----- THE INPUT

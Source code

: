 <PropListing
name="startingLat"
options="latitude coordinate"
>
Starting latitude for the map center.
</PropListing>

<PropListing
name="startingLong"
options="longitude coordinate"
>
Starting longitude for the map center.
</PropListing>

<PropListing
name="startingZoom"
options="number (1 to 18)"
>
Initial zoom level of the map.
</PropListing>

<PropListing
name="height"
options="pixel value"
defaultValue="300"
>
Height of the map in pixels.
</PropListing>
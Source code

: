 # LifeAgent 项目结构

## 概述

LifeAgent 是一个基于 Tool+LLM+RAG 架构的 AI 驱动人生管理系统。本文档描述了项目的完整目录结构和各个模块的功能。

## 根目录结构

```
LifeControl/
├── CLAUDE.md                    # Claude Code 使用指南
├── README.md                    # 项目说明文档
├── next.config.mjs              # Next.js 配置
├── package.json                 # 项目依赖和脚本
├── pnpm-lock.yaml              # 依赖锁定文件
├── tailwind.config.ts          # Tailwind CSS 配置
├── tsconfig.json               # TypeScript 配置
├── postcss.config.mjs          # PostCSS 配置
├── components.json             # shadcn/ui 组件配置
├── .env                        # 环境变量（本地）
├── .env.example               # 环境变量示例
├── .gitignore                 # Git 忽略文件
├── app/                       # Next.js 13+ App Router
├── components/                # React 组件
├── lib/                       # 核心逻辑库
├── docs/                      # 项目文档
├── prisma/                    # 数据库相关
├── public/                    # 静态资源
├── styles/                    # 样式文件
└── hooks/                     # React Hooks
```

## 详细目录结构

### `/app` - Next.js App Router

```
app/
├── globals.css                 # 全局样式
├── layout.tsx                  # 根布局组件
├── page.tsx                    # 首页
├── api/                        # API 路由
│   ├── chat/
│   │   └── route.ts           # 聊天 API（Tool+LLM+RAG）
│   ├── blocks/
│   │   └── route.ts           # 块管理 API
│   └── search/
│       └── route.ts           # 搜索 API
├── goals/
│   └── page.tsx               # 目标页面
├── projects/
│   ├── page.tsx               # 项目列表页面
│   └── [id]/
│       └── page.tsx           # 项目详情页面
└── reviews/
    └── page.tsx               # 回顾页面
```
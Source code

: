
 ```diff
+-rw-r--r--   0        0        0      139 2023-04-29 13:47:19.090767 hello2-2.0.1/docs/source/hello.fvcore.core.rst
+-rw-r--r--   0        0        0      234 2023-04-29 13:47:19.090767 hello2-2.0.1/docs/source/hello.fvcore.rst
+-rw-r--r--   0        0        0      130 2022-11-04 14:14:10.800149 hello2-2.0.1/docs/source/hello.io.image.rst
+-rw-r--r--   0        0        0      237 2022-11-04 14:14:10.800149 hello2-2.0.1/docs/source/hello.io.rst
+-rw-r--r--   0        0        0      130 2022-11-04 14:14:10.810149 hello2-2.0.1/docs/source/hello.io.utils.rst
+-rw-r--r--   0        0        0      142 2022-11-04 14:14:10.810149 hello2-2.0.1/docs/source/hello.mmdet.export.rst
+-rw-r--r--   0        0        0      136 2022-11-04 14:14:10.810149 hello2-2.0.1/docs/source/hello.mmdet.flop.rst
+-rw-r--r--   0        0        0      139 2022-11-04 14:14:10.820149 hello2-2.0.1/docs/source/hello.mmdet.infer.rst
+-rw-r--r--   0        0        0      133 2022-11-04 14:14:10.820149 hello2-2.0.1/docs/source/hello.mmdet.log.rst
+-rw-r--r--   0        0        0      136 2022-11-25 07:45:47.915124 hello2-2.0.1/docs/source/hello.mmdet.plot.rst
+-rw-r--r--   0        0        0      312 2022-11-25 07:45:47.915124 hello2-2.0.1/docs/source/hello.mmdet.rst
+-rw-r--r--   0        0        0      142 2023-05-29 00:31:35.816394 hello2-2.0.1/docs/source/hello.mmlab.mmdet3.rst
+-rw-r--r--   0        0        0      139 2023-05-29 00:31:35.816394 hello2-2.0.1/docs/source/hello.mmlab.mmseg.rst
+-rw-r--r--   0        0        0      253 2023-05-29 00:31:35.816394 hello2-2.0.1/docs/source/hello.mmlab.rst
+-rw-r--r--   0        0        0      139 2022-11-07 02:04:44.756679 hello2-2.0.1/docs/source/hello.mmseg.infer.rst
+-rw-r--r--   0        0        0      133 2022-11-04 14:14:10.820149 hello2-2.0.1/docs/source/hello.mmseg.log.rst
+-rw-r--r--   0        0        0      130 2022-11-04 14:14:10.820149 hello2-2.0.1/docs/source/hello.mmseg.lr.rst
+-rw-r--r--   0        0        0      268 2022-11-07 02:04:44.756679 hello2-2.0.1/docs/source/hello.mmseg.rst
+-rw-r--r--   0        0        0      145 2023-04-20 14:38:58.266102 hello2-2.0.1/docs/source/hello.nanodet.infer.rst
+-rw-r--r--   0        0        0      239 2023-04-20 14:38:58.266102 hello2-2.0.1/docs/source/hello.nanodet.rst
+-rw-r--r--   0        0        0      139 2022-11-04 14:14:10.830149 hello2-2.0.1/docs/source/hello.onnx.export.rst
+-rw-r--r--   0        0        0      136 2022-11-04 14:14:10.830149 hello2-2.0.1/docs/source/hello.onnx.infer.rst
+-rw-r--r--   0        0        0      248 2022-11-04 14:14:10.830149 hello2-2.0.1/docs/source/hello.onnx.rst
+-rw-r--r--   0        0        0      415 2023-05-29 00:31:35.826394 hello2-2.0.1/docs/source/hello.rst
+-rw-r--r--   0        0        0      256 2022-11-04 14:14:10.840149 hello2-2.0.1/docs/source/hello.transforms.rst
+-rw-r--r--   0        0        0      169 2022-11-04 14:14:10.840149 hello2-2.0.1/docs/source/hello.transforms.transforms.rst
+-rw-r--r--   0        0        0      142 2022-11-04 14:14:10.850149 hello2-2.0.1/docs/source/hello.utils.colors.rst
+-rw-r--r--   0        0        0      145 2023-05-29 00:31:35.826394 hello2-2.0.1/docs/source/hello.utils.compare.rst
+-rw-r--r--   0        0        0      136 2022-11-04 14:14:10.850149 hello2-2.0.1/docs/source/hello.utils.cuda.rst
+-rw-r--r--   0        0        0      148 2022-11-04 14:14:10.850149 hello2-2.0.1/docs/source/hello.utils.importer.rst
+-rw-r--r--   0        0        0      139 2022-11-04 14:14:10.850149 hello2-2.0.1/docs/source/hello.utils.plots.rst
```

----------

→ WHAT YOU HAVE TO DO:
Among the lines above, which hold the word "mmlab"? Report each one.

→ ANSWER SPACE:
+-rw-r--r--   0        0        0      142 2023-05-29 00:31:35.816394 hello2-2.0.1/docs/source/hello.mmlab.mmdet3.rst
+-rw-r--r--   0        0        0      139 2023-05-29 00:31:35.816394 hello2-2.0.1/docs/source/hello.mmlab.mmseg.rst
+-rw-r--r--   0        0        0      253 2023-05-29 00:31:35.816394 hello2-2.0.1/docs/source/hello.mmlab.rst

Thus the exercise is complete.